LA MEJOR CRIPTA DE LA ARQUITECTURA MODERNA


Este maravilloso gnomo de jardín, con su gorro oscuro posando en una incómoda posición encunclillada es el arquitecto Jaques Herzog. Su contexto, algo tenebroso para una visita, es el bajosuelo de la famosísima casa Farnsworth, de Mies van der Rohe. En esa posición contempla el cilindro de las bajantes y las canalizaciones de la casa como si se tratase un tesoro arqueológico. Este lugar, nutricio y excrementicio a la vez, puesto que es el único cordón umbilical de la casa con el mundo, resulta, para cualquier arquitecto, un lugar de peregrinaje obligado cuando visita la antigua residencia de Edith Farnsworth. En él, como las catacumbas o las criptas fundacionales de las catedrales, se entierra el santo grial de la modernidad.

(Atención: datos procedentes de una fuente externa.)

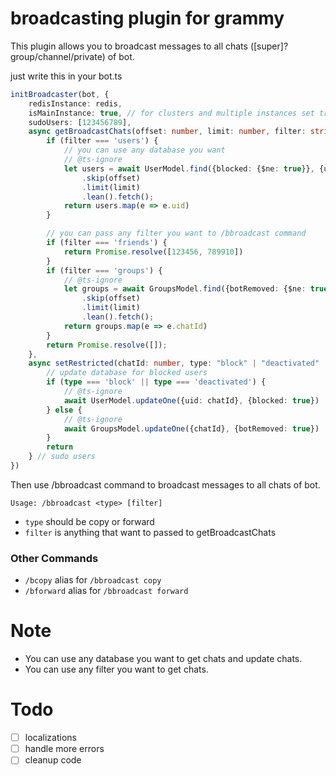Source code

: # broadcasting plugin for grammy

This plugin allows you to broadcast messages to all chats ([super]?group/channel/private) of bot.

just write this in your bot.ts

```typescript
initBroadcaster(bot, {
    redisInstance: redis,
    isMainInstance: true, // for clusters and multiple instances set true on main instances
    sudoUsers: [123456789],
    async getBroadcastChats(offset: number, limit: number, filter: string | undefined): Promise<number[]> {
        if (filter === 'users') {
            // you can use any database you want
            // @ts-ignore
            let users = await UserModel.find({blocked: {$ne: true}}, {uid: 1})
                .skip(offset)
                .limit(limit)
                .lean().fetch();
            return users.map(e => e.uid)
        }

        // you can pass any filter you want to /bbroadcast command
        if (filter === 'friends') {
            return Promise.resolve([123456, 789910])
        }
        if (filter === 'groups') {
            // @ts-ignore
            let groups = await GroupsModel.find({botRemoved: {$ne: true}}, {chatId: 1})
                .skip(offset)
                .limit(limit)
                .lean().fetch();
            return groups.map(e => e.chatId)
        }
        return Promise.resolve([]);
    },
    async setRestricted(chatId: number, type: "block" | "deactivated" | "banned" | "restricted"): Promise<void> {
        // update database for blocked users
        if (type === 'block' || type === 'deactivated') {
            // @ts-ignore
            await UserModel.updateOne({uid: chatId}, {blocked: true})
        } else {
            // @ts-ignore
            await GroupsModel.updateOne({chatId}, {botRemoved: true})
        }
        return
    } // sudo users
})
```

Then use /bbroadcast command to broadcast messages to all chats of bot.

    Usage: /bbroadcast <type> [filter]

- `type` should be copy or forward
- `filter` is anything that want to passed to getBroadcastChats

### Other Commands

- `/bcopy` alias for `/bbroadcast copy`
- `/bforward` alias for `/bbroadcast forward`

# Note

- You can use any database you want to get chats and update chats.
- You can use any filter you want to get chats.


# Todo
- [ ] localizations
- [ ] handle more errors
- [ ] cleanup code
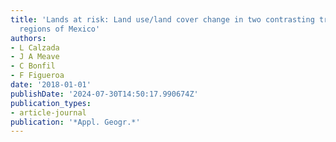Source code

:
 ```yaml
---
title: 'Lands at risk: Land use/land cover change in two contrasting tropical dry
  regions of Mexico'
authors:
- L Calzada
- J A Meave
- C Bonfil
- F Figueroa
date: '2018-01-01'
publishDate: '2024-07-30T14:50:17.990674Z'
publication_types:
- article-journal
publication: '*Appl. Geogr.*'
---
```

En él se repite un tipo de ritual simbólico semejante al de multitud de templos occidentales desde tiempos inmemoriales: encima está el altar y a su sombra se encuentran los restos de un enterramiento que justifica el emplazamiento de la iglesia. 
Ese tubo de vulgar cemento, gastado ya por los besos de los peregrinos, (metafóricamente hablando), encierra el mundo de las apariencias, el simbolismo y, en cierto modo, hasta el cadáver de una época de la arquitectura y de su mundo de significados erradicados. Bajo ese suelo el acero blanco de la estructura no es tan blanco y el óxido y la suciedad, inevitables, dan la cara, deshaciendo la supuesta pureza a la que la arquitectura una vez aspiró. 
Mientras la casa, insuperada obra de arte, pervivirá para siempre convertida en lugar de culto. Por fin transformada precisamente en eso, en una capilla laica. Donde no es posible la vida, pero sí otro tipo de experiencias místicas.